Progress and engineering initiatives evaluation 

When you implement DORA metrics, elite teams and their engineering leaders can pinpoint useful key measurements. By analyzing engineering metrics, you can have a clear understanding of the return on investment (ROI). Moreover, you get to verify team performance and the impact of any company initiatives like network upgrades or infrastructure changes.

Improve dev experience with performance trends

As you may know, DORA metrics allow DevOps teams to spot any issues with CI/CD, code repos, staging, and quality checks tasks, or any other given software development process or tool. Now, if we just go back, changing failure rates along with lead time for changes can prove helpful. These offer your teams a road map of sorts to improve overall developer response time and help them resolve issues.

Take advantage of DORA metrics best practices

Let’s focus on why DORA metrics play a role in DevOps security. Well, that’s due to measurements that can be quantified and then further evaluated and applied to processes. It is like going through and checking your work for improvements with an ace up your sleeve to help you do it more precisely and efficiently to support your development teams.

You are most likely aware that these are the characteristics of complete DevOps and engineering teams:

  • high-quality changes
  • faster results
  • less frequent failures
  • reduced data recovery time

It’s important to locate areas for improvement, as well as spot processes that work and apply them to other relevant procedures or DevOps teams in order to drive your primary business objectives. 

Can backup and DR help with risk mitigation?

While there is never a single fix to a problem, backup, along with disaster recovery capabilities, covers a vast area of your cyberdefenses that benefits data protection. Especially, since we are talking about frequent and quality deployments, leading to a need for frequent backups. If these could be scheduled and automated in a flexible manner, that is time saved for your teams and a security boost, as this would eliminate the need for human intervention. Treat this as an integral aspect working in synchrony with DORA metrics.

Now, if you took care of aligning practices with DORA metrics, you take care of scheduling and automation, the next step is to guarantee appropriate restore and recovery options. A great idea would be to implement a solution with granular and point-in-time restore capabilities, as frequent deployments and changes could potentially require you to go back and restore files that turned out to be needed. This is where retention comes in, too; you want unlimited retention as you never know when you may need a piece of deleted code.

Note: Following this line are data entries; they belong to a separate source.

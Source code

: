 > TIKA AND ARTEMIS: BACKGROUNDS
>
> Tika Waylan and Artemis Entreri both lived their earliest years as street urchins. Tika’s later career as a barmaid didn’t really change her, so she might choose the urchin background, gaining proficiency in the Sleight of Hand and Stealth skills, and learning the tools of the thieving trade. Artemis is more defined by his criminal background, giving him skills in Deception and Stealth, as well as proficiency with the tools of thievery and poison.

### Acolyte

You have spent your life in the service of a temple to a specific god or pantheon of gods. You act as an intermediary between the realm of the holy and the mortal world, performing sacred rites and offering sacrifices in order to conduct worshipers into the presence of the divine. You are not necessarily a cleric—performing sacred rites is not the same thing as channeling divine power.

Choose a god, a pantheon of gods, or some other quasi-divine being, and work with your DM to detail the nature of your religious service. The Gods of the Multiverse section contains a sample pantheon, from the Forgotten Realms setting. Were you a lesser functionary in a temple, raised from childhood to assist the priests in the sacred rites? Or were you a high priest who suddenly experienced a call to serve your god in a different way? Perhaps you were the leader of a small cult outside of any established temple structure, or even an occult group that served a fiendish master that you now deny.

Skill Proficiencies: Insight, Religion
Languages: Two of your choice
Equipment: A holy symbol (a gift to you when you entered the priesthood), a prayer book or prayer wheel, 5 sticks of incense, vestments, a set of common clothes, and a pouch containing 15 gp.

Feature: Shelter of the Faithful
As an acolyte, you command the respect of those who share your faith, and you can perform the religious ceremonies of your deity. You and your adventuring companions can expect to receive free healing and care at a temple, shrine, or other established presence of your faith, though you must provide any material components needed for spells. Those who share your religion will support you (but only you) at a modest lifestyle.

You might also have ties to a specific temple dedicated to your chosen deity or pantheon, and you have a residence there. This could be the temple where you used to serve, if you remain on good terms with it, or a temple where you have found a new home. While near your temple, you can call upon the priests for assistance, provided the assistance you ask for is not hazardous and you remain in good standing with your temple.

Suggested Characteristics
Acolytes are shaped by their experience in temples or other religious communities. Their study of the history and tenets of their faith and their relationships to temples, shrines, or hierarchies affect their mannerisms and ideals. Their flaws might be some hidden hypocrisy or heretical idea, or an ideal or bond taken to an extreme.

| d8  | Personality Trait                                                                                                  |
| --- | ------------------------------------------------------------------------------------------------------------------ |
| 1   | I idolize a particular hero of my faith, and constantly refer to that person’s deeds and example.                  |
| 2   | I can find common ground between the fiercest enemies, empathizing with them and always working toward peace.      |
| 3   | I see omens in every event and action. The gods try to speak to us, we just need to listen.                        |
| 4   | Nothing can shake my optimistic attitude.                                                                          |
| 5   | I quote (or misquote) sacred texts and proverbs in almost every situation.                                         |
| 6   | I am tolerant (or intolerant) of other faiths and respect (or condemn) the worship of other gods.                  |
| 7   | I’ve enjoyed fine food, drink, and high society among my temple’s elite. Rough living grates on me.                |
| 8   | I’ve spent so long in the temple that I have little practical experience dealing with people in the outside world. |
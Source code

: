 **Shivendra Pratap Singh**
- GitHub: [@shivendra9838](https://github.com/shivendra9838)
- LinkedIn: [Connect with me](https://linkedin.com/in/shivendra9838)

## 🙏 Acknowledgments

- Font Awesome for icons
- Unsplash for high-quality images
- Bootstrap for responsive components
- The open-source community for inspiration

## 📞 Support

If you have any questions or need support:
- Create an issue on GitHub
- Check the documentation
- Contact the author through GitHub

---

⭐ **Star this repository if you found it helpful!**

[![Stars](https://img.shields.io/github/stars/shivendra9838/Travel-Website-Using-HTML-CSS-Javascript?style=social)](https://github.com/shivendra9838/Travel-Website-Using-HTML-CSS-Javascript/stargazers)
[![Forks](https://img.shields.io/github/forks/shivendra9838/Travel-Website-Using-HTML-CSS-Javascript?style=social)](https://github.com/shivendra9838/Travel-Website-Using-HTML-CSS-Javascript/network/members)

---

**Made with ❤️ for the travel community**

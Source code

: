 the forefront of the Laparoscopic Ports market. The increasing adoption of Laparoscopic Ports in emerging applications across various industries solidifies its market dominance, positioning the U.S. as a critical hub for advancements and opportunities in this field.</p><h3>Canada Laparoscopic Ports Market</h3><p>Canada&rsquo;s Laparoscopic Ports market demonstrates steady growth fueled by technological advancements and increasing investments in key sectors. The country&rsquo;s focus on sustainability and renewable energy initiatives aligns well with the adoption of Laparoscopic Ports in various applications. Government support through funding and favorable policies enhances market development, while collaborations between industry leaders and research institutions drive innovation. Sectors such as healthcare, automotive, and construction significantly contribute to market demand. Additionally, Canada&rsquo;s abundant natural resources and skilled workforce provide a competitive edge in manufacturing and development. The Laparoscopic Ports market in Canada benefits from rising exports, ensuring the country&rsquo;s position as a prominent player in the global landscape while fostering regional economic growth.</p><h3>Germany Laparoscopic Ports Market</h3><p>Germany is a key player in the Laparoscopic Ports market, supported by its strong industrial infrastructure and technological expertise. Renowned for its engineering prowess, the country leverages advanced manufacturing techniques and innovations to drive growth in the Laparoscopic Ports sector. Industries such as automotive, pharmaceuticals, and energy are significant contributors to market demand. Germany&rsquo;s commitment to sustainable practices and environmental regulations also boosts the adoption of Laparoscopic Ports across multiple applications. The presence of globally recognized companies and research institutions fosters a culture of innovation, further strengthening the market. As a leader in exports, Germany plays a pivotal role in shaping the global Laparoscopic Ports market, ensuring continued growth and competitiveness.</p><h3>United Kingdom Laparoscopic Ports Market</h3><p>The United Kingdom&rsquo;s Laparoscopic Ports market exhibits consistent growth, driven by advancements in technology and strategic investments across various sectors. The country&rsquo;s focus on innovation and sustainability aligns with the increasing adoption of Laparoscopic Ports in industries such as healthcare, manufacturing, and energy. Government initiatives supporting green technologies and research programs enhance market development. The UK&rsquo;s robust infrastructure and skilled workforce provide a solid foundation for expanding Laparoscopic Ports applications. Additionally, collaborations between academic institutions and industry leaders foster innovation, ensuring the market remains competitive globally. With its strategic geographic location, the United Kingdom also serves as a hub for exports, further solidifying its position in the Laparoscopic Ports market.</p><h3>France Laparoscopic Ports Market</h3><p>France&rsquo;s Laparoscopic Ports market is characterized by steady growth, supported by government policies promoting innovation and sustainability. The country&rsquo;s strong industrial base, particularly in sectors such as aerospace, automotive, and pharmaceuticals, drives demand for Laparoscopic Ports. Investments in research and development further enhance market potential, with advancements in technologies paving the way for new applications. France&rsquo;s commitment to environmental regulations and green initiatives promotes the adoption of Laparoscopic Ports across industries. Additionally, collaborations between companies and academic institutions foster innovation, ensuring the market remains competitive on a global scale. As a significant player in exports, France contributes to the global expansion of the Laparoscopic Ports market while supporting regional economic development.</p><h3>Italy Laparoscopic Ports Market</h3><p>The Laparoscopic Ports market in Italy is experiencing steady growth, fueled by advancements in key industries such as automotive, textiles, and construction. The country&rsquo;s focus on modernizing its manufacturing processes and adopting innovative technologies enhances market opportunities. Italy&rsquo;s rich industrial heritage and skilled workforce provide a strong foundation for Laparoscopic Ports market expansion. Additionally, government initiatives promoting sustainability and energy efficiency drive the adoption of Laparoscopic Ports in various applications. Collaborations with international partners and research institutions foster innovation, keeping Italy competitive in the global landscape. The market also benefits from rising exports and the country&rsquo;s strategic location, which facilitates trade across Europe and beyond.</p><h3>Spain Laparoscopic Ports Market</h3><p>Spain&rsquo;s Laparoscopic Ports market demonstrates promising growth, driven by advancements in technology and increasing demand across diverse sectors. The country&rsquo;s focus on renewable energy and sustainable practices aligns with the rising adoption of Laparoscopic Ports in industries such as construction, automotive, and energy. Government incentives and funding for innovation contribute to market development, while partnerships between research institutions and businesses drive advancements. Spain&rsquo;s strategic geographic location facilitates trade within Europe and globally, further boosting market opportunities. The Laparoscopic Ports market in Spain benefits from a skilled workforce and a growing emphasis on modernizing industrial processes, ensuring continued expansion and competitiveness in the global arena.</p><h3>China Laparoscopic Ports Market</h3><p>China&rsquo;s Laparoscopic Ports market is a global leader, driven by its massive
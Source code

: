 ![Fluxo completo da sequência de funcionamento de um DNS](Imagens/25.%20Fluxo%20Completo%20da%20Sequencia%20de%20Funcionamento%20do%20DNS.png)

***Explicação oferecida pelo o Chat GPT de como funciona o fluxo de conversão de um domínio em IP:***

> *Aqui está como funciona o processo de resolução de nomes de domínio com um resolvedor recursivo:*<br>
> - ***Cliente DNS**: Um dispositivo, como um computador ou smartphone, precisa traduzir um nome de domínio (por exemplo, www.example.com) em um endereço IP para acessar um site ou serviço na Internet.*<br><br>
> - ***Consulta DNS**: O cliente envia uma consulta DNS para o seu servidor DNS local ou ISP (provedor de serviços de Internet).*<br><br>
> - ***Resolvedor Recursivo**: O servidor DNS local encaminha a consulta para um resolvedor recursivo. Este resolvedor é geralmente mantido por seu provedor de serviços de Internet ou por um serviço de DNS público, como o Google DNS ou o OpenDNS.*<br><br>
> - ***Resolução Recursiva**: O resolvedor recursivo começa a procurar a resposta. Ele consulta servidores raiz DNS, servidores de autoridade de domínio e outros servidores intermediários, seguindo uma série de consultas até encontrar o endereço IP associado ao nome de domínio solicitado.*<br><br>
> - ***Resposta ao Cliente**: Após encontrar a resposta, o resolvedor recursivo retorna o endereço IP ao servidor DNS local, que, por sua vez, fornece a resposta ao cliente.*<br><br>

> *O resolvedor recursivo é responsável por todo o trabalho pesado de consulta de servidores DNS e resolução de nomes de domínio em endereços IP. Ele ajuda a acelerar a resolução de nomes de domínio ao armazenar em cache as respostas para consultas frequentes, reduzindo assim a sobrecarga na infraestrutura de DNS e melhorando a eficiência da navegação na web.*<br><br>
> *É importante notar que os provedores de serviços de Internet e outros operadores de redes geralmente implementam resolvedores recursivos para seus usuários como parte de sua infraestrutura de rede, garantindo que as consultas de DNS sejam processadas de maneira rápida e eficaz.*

To further improve software delivery and implement DORA metrics you shall include proper AES encryption and keep your data protected both at rest and in-flight. Complete backup & DR solution will definitely provide comprehensive monitoring and alerting options as well as support your compliance efforts.

Conclusion

To sum up, the DevOps Research and Assessment (DORA) is a set of metrics to help organizations improve their DevOps processes. You can easily track team performance, progress, stability, delivery speed, and so on. However, there is one thing to keep in mind. These metrics are helpful, but you still need to implement proper security measures. So, your ability to recover from a security incident or any other issue is critical – make sure to introduce effective backup and disaster recovery procedures in order to apply these metrics properly. Implementing the DORA metrics can help you drive continuous improvement, facilitate proper lead time for changes, collect data regarding engineering performance, production change failure rate, and general operational performance, as well as improve the low-performing teams.